We zien op korte termijn drie mogelijke stappen :
1. Herevaluatie van de normering van zendmasten
Het is logisch de norm voor de veldsterkte rond de masten zelf en voor
de blootstelling van de mens (SAR) in overeenstemming te brengen met
de norm voor de vermogensdichtheid die men in de leefomgeving toepast.
De federale norm werd overigens ingesteld als open norm : het was de
bedoeling deze aan te passen, op basis van nieuwe wetenschappelijke
gegevens.
2. Steun voor stralingsarme gsms
Er kan steun gegeven worden aan fabrikanten die toestellen met een
lagere straling, een lage SAR op de markt brengen.
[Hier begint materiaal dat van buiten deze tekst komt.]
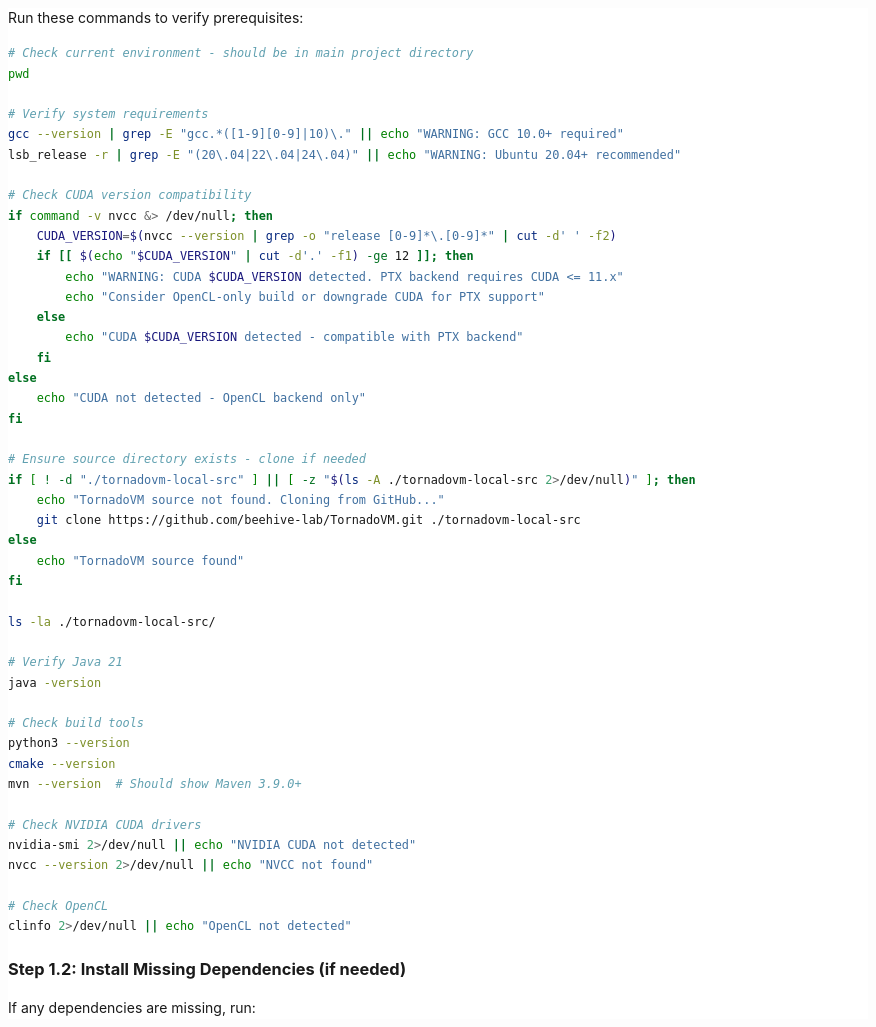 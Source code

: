 Run these commands to verify prerequisites:

```bash
# Check current environment - should be in main project directory
pwd

# Verify system requirements
gcc --version | grep -E "gcc.*([1-9][0-9]|10)\." || echo "WARNING: GCC 10.0+ required"
lsb_release -r | grep -E "(20\.04|22\.04|24\.04)" || echo "WARNING: Ubuntu 20.04+ recommended"

# Check CUDA version compatibility
if command -v nvcc &> /dev/null; then
    CUDA_VERSION=$(nvcc --version | grep -o "release [0-9]*\.[0-9]*" | cut -d' ' -f2)
    if [[ $(echo "$CUDA_VERSION" | cut -d'.' -f1) -ge 12 ]]; then
        echo "WARNING: CUDA $CUDA_VERSION detected. PTX backend requires CUDA <= 11.x"
        echo "Consider OpenCL-only build or downgrade CUDA for PTX support"
    else
        echo "CUDA $CUDA_VERSION detected - compatible with PTX backend"
    fi
else
    echo "CUDA not detected - OpenCL backend only"
fi

# Ensure source directory exists - clone if needed
if [ ! -d "./tornadovm-local-src" ] || [ -z "$(ls -A ./tornadovm-local-src 2>/dev/null)" ]; then
    echo "TornadoVM source not found. Cloning from GitHub..."
    git clone https://github.com/beehive-lab/TornadoVM.git ./tornadovm-local-src
else
    echo "TornadoVM source found"
fi

ls -la ./tornadovm-local-src/

# Verify Java 21
java -version

# Check build tools
python3 --version
cmake --version
mvn --version  # Should show Maven 3.9.0+

# Check NVIDIA CUDA drivers
nvidia-smi 2>/dev/null || echo "NVIDIA CUDA not detected"
nvcc --version 2>/dev/null || echo "NVCC not found"

# Check OpenCL
clinfo 2>/dev/null || echo "OpenCL not detected"
```

### Step 1.2: Install Missing Dependencies (if needed)

If any dependencies are missing, run:
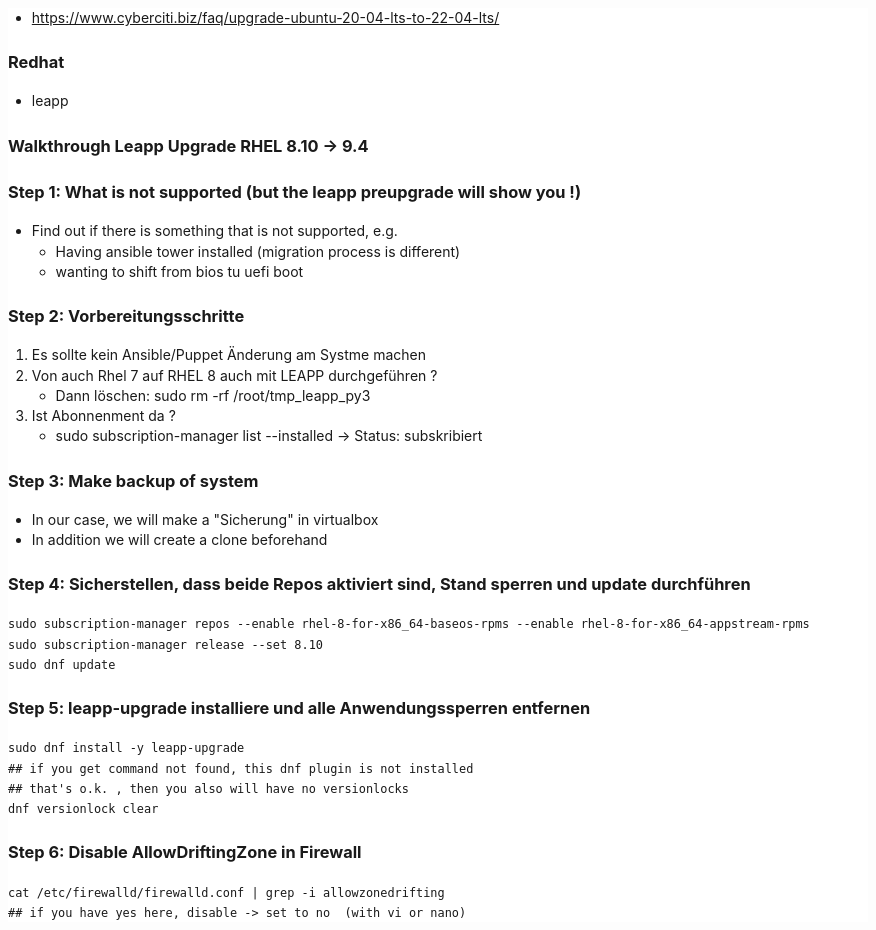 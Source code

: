   * https://www.cyberciti.biz/faq/upgrade-ubuntu-20-04-lts-to-22-04-lts/

### Redhat 

  * leapp


### Walkthrough Leapp Upgrade RHEL 8.10 -> 9.4


### Step 1: What is not supported (but the leapp preupgrade will show you !)

  * Find out if there is something that is not supported, e.g.
    * Having ansible tower installed (migration process is different) 
    * wanting to shift from bios tu uefi boot
   
### Step 2: Vorbereitungsschritte

  1. Es sollte kein Ansible/Puppet Änderung am Systme machen
  1. Von auch Rhel 7 auf RHEL 8 auch mit LEAPP durchgeführen ?
     * Dann löschen: sudo rm -rf /root/tmp_leapp_py3
  1. Ist Abonnenment da ?
     * sudo subscription-manager list --installed  -> Status: subskribiert

### Step 3: Make backup of system 

  * In our case, we will make a "Sicherung" in virtualbox
  * In addition we will create a clone beforehand 

### Step 4: Sicherstellen, dass beide Repos aktiviert sind, Stand sperren und update durchführen  

```
sudo subscription-manager repos --enable rhel-8-for-x86_64-baseos-rpms --enable rhel-8-for-x86_64-appstream-rpms
sudo subscription-manager release --set 8.10
sudo dnf update
```

### Step 5: leapp-upgrade installiere und alle Anwendungssperren entfernen 

```
sudo dnf install -y leapp-upgrade
## if you get command not found, this dnf plugin is not installed
## that's o.k. , then you also will have no versionlocks 
dnf versionlock clear  
```

### Step 6: Disable AllowDriftingZone in Firewall 

```
cat /etc/firewalld/firewalld.conf | grep -i allowzonedrifting 
## if you have yes here, disable -> set to no  (with vi or nano) 
```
In Duitsland
krijgen gsm-toestellen met een SAR-waarde beneden de 0,6 W/kg het
milieulogo blauwe engel mee. 30% van de toestellen komt in
aanmerking . Dit is bij ons een federale bevoegdheid. Minister
Tobback kan milieuvriendelijke gsms mee opnemen in zijn lijstje
producten met ecolabel, hier rond promotie voeren en eventueel
steunmaatregelen voorzien, zodat veiliger gsms ook goedkoper op de
markt komen.
3. Dringende normering van draadloze telefoons (DECT)
Recent is er bij specialisten steeds meer bezorgdheid voor het
probleem van electromagnetische binnenhuisvervuiling door DECT
draadloze telefoons. Vooral de basisstations die 24 uur op 24 uur
straling uitzenden, zouden een groot risico inhouden. Een DECT
basisstation dat in het stopcontact is gestoken is (qua resulterende
veldsterkte) vergelijkbaar met een GSM zendmast op 20 meter afstand.
Hiertegen zou best opgetreden worden met een duidelijke productnorm
die terdege rekening houdt met de recente studies terzake.